Friday, October 31, 2008
He slept in the room across the hall with my mother and he was a monster. My stepfather haunted me for years. He had a menacing stare and invasive hands. He just seemed to be everywhere I turned in the house on 250 Maryland Street. I fell in love with journaling, books, and music by locking myself in my room. I became my own best friend. I felt fortunate any day I could escape his presence and his hands. One night he stood drunk in my bedroom doorway and urinated. I blocked the memory of what he did to me out until I was 22 years old.
It was usually around 3 am when I felt that familiar cold spot spreading beneath me. The stench of putrid urine would assault my nostrils and I could easily smell what I had done. It had happened before so many nights, but each time it did I wished I could spontaneously combust with that soiled mattress. Bedwetting was a constant source of shame and embarrassment in my life. There was no one I could adequately communicate my fears about the monster except my sister. Going to sleep dry and waking up in cold piss was humiliating. I learned early on to cope with my bedwetting. I would get up, try to clean my mess in the early morning hours and catch the last few moments of sleep before school. Just a little girl but with remarkable strength, I could flip a full sized mattress over. I even learned how to operate the washing machine.

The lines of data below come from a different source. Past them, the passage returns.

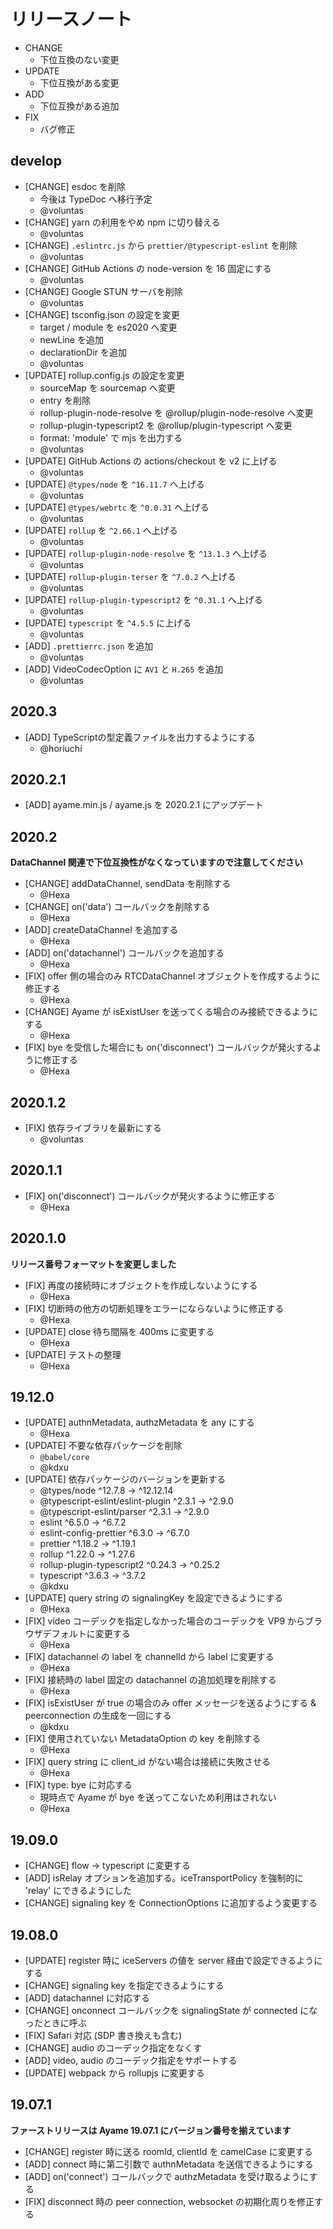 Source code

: # リリースノート

- CHANGE
    - 下位互換のない変更
- UPDATE
    - 下位互換がある変更
- ADD
    - 下位互換がある追加
- FIX
    - バグ修正

## develop

- [CHANGE] esdoc を削除
    - 今後は TypeDoc へ移行予定
    - @voluntas
- [CHANGE] yarn の利用をやめ npm に切り替える
    - @voluntas
- [CHANGE] `.eslintrc.js` から `prettier/@typescript-eslint` を削除
    - @voluntas
- [CHANGE] GitHub Actions の node-version を 16 固定にする
    - @voluntas
- [CHANGE] Google STUN サーバを削除
    - @voluntas
- [CHANGE] tsconfig.json の設定を変更
    - target / module を es2020 へ変更
    - newLine を追加
    - declarationDir を追加
    - @voluntas
- [UPDATE] rollup.config.js の設定を変更
    - sourceMap を sourcemap へ変更
    - entry を削除
    - rollup-plugin-node-resolve を @rollup/plugin-node-resolve へ変更
    - rollup-plugin-typescript2 を @rollup/plugin-typescript へ変更
    - format: 'module' で mjs を出力する
    - @voluntas
- [UPDATE] GitHub Actions の actions/checkout を v2 に上げる
    - @voluntas
- [UPDATE] `@types/node` を `^16.11.7` へ上げる
    - @voluntas
- [UPDATE] `@types/webrtc` を `^0.0.31` へ上げる
    - @voluntas
- [UPDATE] `rollup` を `^2.66.1` へ上げる
    - @voluntas
- [UPDATE] `rollup-plugin-node-resolve` を `^13.1.3` へ上げる
    - @voluntas
- [UPDATE] `rollup-plugin-terser` を `^7.0.2` へ上げる
    - @voluntas
- [UPDATE] `rollup-plugin-typescript2` を `^0.31.1` へ上げる
    - @voluntas
- [UPDATE] `typescript` を `^4.5.5` に上げる
    - @voluntas
- [ADD] `.prettierrc.json` を追加
    - @voluntas
- [ADD] VideoCodecOption に `AV1` と `H.265` を追加
    - @voluntas

## 2020.3

- [ADD] TypeScriptの型定義ファイルを出力するようにする
    - @horiuchi

## 2020.2.1

- [ADD] ayame.min.js / ayame.js を 2020.2.1 にアップデート

## 2020.2

**DataChannel 関連で下位互換性がなくなっていますので注意してください**

- [CHANGE] addDataChannel, sendData を削除する
    - @Hexa
- [CHANGE] on('data') コールバックを削除する
    - @Hexa
- [ADD] createDataChannel を追加する
    - @Hexa
- [ADD] on('datachannel') コールバックを追加する
    - @Hexa
- [FIX] offer 側の場合のみ RTCDataChannel オブジェクトを作成するように修正する
    - @Hexa
- [CHANGE] Ayame が isExistUser を送ってくる場合のみ接続できるようにする
    - @Hexa
- [FIX] bye を受信した場合にも on('disconnect') コールバックが発火するように修正する
    - @Hexa

## 2020.1.2

- [FIX] 依存ライブラリを最新にする
    - @voluntas

## 2020.1.1

- [FIX] on('disconnect') コールバックが発火するように修正する
    - @Hexa

## 2020.1.0

**リリース番号フォーマットを変更しました**

- [FIX] 再度の接続時にオブジェクトを作成しないようにする
    - @Hexa
- [FIX] 切断時の他方の切断処理をエラーにならないように修正する
    - @Hexa
- [UPDATE] close 待ち間隔を 400ms に変更する
    - @Hexa
- [UPDATE] テストの整理
    - @Hexa

## 19.12.0

- [UPDATE] authnMetadata, authzMetadata を any にする
    - @Hexa
- [UPDATE] 不要な依存パッケージを削除
    - `@babel/core`
    - @kdxu
- [UPDATE] 依存パッケージのバージョンを更新する
    - @types/node                       ^12.7.8  →  ^12.12.14
    - @typescript-eslint/eslint-plugin   ^2.3.1  →     ^2.9.0
    - @typescript-eslint/parser          ^2.3.1  →     ^2.9.0
    - eslint                             ^6.5.0  →     ^6.7.2
    - eslint-config-prettier             ^6.3.0  →     ^6.7.0
    - prettier                          ^1.18.2  →    ^1.19.1
    - rollup                            ^1.22.0  →    ^1.27.6
    - rollup-plugin-typescript2         ^0.24.3  →    ^0.25.2
    - typescript                         ^3.6.3  →     ^3.7.2
    - @kdxu
- [UPDATE] query string の signalingKey を設定できるようにする
    - @Hexa
- [FIX] video コーデックを指定しなかった場合のコーデックを VP9 からブラウザデフォルトに変更する
    - @Hexa
- [FIX] datachannel の label を channelId から label に変更する
    - @Hexa
- [FIX] 接続時の label 固定の datachannel の追加処理を削除する
    - @Hexa
- [FIX] isExistUser が true の場合のみ offer メッセージを送るようにする & peerconnection の生成を一回にする
    - @kdxu
- [FIX] 使用されていない MetadataOption の key を削除する
    - @Hexa
- [FIX] query string に client_id がない場合は接続に失敗させる
    - @Hexa
- [FIX] type: bye に対応する
    - 現時点で Ayame が bye を送ってこないため利用はされない
    - @Hexa

## 19.09.0

- [CHANGE] flow -> typescript に変更する
- [ADD] isRelay オプションを追加する。iceTransportPolicy を強制的に 'relay' にできるようにした
- [CHANGE] signaling key を ConnectionOptions に追加するよう変更する

## 19.08.0

- [UPDATE] register 時に iceServers の値を server 経由で設定できるようにする
- [CHANGE] signaling key を指定できるようにする
- [ADD] datachannel に対応する
- [CHANGE] onconnect コールバックを signalingState が connected になったときに呼ぶ
- [FIX] Safari 対応 (SDP 書き換えも含む)
- [CHANGE] audio のコーデック指定をなくす
- [ADD] video, audio のコーデック指定をサポートする
- [UPDATE] webpack から rollupjs に変更する

## 19.07.1

**ファーストリリースは Ayame 19.07.1 にバージョン番号を揃えています**

- [CHANGE] register 時に送る roomId, clientId を camelCase に変更する
- [ADD] connect 時に第二引数で authnMetadata を送信できるようにする
- [ADD] on('connect') コールバックで authzMetadata を受け取るようにする
- [FIX] disconnect 時の peer connection, websocket の初期化周りを修正する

Every time I woke up in my wet bed my self esteem sank lower and lower. Material possessions were the duct tape that masked the darkness I lived with. I was afraid. Some nights I’m still afraid. He always wore a white tee shirt and blue jogging shorts with white stripes. He was a functional alcoholic until his alcoholism became dysfunctional. I was only a child when he first started coming to my room. By the time I had become a teenager I rationalized his inappropriate behavior was on account of me looking so much like my mother, and maybe he thought I was her. Rather than get up and go to the bathroom, I would lie in soiled bed sheets because I was scared every time I opened my door the monster would be waiting for me. I could never go to the bathroom in peace because I knew he would be posted outside the door. He would literally stand outside trying to glimpse my pubescent nude body through tiny cracks in the door. It was shameful how my sister and I took turns guarding doors and placing towels over the hinges in our house just so we could maintain a little privacy.
I remember the first bath I ever took in my own apartment. I felt so liberated like a newly freed slave. Remember the Mary Tyler Moore Show? I love the opening theme when Mary throws her hat up in the sky? Well I was Mary only with water and bubbles. I finally learned to sleep in the dark. The nightmares have subsided because I know the monster has no power to hurt me anymore. Now if I have an “accident” I can get up much like I did all those years ago but there is one difference. Just as I learned to wash away the remains from a urine soaked bed, I learned forgiveness washed away much more. Victims have choices too!